Mayor Jones questioned the port's economic benefit to the city in a Sept. 7 news release, saying 'it is not in the best interest of the city to have an asset that is designed to be self-sustaining to consume general fund resources over the long term.'
The mayor and city council instructed the Richmond Port Commission to report regularly to them on its business operations and future outlook, and provide a detailed plan for returning the port to economic health.
The mayor's press release hinted at potential dysfunction within the city government that has hindered progress at the port.
'While the administration and city council have made substantial efforts to enable the port's success during this difficult transitional period, at this point the port has provided limited information concerning its business outline,' Jones said. 'This condition of the memorandum of understanding between the port and the administration is the key condition of the provision of funds. Moreover, without a comprehensive business development and marketing plan, it is extremely difficult, if not impossible, for the port and the city to evaluate the multiple options concerning future port operations that are currently being discussed.'
But McNeel said it takes time to draft a comprehensive business plan and that one will be delivered to the city council by Oct. 1.

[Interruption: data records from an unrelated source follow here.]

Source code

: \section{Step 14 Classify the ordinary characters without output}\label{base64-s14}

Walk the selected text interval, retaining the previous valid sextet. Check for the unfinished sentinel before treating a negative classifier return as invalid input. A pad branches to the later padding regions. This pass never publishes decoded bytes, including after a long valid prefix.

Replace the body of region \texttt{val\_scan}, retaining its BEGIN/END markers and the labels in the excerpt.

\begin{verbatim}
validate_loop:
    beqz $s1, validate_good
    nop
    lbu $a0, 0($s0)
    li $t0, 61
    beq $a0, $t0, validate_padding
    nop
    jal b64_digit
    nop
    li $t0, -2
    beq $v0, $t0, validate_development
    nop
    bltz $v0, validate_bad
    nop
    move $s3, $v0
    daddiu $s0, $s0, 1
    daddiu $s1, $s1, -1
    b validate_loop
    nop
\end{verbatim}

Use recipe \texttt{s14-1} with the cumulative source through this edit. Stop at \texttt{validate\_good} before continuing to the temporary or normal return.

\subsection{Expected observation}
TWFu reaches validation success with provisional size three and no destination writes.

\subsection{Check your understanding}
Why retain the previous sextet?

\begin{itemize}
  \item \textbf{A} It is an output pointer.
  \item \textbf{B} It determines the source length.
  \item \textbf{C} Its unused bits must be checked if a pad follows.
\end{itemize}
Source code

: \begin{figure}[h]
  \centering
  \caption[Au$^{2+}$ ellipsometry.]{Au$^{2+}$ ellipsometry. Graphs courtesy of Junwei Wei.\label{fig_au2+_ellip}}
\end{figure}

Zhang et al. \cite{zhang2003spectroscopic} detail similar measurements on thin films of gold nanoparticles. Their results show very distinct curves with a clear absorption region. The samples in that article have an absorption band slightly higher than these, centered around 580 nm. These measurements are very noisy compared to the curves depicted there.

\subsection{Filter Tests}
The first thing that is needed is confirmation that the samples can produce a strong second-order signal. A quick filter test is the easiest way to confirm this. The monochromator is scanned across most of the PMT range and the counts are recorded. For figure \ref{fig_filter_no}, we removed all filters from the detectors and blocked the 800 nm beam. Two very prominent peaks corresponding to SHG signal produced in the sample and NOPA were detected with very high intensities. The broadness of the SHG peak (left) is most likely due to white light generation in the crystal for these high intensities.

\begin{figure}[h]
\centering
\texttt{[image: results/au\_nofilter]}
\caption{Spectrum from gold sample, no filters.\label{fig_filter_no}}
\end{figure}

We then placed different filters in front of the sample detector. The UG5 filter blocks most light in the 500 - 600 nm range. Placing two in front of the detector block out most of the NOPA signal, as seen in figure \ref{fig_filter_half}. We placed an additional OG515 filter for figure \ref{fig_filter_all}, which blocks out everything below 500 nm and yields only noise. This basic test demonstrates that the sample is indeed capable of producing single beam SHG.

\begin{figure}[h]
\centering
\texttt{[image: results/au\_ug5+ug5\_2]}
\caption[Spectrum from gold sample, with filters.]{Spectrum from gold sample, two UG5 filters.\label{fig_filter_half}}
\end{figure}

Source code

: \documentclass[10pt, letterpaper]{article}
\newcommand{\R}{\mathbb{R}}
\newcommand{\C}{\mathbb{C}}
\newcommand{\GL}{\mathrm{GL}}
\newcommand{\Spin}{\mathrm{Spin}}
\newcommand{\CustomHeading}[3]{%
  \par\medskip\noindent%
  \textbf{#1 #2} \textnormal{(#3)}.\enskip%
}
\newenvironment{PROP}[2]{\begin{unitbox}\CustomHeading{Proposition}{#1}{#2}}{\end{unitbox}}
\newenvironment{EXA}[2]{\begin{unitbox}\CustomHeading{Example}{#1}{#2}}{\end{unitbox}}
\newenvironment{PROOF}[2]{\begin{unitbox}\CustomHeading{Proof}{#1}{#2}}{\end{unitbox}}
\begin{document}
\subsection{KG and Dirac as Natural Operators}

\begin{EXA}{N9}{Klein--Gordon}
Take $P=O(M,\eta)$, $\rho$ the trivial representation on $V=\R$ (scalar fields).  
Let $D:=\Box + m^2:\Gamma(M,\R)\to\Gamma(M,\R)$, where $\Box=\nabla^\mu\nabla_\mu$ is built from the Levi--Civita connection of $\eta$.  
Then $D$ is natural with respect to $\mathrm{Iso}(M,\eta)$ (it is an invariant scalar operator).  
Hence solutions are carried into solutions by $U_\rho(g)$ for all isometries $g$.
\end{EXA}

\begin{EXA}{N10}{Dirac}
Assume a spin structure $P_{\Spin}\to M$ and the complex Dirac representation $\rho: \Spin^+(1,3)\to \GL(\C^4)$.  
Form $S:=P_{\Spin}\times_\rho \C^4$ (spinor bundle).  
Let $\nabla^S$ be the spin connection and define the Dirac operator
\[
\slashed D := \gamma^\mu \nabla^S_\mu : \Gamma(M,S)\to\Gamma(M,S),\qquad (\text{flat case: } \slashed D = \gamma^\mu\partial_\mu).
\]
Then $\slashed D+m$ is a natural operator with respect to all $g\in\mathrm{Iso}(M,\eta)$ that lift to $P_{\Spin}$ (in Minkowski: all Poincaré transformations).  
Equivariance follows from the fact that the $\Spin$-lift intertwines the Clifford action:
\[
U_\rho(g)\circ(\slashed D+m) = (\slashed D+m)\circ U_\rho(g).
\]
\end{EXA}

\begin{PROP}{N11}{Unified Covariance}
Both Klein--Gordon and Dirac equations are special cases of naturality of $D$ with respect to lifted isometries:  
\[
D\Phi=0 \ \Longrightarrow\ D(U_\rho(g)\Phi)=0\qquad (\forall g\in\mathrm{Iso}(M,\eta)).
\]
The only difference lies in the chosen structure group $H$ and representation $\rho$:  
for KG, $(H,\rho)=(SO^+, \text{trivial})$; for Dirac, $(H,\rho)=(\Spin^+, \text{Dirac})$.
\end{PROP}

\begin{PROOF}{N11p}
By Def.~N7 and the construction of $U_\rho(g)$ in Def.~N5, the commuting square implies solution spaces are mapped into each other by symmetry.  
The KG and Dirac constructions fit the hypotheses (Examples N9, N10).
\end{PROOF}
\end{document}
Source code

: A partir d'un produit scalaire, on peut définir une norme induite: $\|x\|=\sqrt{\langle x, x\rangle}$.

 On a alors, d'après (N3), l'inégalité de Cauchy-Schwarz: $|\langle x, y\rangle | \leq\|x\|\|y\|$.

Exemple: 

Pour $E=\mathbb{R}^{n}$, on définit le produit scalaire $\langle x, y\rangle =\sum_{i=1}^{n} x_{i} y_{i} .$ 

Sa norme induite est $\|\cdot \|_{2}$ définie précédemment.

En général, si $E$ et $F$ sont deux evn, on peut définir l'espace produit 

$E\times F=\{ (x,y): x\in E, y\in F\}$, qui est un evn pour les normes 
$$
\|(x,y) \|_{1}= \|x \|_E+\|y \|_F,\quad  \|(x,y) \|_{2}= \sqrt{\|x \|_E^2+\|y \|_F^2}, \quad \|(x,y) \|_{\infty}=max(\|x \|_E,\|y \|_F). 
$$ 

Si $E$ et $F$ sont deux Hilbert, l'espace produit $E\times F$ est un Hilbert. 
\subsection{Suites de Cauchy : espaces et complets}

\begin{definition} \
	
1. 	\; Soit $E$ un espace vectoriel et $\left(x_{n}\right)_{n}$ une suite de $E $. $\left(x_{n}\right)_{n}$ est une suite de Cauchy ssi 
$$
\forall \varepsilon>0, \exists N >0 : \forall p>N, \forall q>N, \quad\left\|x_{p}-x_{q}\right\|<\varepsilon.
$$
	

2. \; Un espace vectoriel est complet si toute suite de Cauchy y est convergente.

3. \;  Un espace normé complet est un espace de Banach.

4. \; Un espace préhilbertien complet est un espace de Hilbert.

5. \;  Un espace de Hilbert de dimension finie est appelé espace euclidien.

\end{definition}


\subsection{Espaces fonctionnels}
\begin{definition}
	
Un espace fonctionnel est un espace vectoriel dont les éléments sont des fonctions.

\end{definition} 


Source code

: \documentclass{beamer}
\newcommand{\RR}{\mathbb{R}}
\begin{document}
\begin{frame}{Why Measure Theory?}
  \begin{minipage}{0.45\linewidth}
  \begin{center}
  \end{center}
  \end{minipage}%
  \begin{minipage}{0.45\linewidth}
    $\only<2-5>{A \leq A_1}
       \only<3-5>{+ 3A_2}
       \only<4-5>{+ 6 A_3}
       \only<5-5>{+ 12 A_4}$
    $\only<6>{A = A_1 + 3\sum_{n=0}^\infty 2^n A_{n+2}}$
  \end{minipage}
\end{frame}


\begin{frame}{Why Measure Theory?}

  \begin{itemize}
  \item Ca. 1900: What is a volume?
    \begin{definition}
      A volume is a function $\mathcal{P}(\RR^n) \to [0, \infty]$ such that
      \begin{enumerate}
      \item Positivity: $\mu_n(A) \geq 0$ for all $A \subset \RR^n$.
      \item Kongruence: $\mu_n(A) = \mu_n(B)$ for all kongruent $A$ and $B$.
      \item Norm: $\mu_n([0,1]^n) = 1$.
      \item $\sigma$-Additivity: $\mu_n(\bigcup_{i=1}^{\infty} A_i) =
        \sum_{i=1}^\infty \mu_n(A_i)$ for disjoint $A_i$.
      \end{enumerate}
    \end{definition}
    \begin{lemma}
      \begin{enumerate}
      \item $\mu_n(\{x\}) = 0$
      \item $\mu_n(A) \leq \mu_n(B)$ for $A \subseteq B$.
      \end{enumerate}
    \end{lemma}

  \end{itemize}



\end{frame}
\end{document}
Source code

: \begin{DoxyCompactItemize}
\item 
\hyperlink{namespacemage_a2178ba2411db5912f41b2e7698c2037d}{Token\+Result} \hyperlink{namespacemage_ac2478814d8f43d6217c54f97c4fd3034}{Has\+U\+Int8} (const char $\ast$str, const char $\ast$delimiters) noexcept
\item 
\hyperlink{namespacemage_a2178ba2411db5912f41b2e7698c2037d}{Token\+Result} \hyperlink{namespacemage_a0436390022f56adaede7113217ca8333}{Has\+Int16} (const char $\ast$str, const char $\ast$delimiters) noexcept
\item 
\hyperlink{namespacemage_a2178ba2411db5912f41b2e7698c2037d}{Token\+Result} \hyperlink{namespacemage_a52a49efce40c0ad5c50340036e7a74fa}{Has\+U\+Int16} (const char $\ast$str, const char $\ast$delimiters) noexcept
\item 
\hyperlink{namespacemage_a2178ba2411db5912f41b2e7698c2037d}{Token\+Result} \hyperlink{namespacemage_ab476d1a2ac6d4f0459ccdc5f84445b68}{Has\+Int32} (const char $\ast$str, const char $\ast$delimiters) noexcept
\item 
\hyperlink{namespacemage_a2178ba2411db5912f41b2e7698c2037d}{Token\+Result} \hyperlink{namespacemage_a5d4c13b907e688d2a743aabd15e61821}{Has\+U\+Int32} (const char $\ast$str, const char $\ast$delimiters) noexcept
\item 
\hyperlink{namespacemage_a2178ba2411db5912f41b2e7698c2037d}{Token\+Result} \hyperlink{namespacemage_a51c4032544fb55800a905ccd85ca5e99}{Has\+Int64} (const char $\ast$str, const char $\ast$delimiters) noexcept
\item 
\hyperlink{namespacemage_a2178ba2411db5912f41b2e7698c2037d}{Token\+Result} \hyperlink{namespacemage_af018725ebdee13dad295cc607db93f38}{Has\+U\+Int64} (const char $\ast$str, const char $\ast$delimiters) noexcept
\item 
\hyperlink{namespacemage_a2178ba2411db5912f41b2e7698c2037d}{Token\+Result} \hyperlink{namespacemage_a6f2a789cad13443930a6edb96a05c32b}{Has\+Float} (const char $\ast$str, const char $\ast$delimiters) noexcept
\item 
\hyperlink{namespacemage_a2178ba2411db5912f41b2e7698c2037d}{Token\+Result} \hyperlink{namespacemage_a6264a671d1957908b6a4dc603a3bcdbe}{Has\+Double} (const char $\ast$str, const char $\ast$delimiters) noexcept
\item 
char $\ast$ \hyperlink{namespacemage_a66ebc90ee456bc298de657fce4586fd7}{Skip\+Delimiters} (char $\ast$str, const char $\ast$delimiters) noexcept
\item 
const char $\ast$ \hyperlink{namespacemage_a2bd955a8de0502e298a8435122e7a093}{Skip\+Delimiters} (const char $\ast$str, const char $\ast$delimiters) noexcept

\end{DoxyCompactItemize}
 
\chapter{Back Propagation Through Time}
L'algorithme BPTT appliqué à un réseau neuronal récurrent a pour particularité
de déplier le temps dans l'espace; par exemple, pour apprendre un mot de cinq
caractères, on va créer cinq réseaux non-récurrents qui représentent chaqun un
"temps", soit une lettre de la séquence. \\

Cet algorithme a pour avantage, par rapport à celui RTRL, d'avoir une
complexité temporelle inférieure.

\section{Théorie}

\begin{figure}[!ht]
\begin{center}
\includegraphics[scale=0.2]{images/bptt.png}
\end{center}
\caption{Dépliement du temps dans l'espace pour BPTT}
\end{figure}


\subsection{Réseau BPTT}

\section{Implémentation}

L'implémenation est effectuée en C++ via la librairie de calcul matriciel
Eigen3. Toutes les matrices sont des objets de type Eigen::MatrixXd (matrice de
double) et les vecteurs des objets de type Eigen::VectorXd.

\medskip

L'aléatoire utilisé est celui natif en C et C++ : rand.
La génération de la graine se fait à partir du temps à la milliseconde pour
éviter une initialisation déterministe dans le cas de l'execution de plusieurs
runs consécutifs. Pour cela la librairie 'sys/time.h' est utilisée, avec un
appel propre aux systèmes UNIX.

The existing five-year strategic plan that runs through 2012 calls for deepening and widening the James River turning basin, developing the port as a multimodal hub, increasing rail access and aligning with regional transportation and economic development planning efforts.
It is unclear whether the port's financial hardship will force officials to consider alternatives. Councilmember Tyler sounded optimistic about the port's future and signaled that some city officials don't see a need to accept the VPA's offer to lease the port for $1 per year.
'The VPA thing provides many avenues for opportunity, but at the same time we can't give it away. It has to be a fair and equitable deal. I don't think the city council will approve anything that will cost the taxpayer's of Richmond city money,' he said. The state might assume the port's operating costs, but its offer doesn't help the port repay the $1 million note to the city or reimburse it for the $3.5 million in equipment it recently purchased, he added.
'Based on all the projections I'm seeing, next year the port will be operating in the black,' Tyler said. He expressed confidence that more shippers will be attracted to use the Port of Richmond once a permanent solution is in place because of its strategic location near the intersection of I-64 and I-95, and its ability to handle double-stack containers on barges. More business is expected with an upturn in the economy and the expansion of the Panama Canal in 2015, which will result in larger container vessels calling at the Port of Virginia, he said.
Other city council members have indicated their patience is limited and that they are not willing to subsidize the port indefinitely if its finances don't improve, according to the Richmond Times-Dispatch.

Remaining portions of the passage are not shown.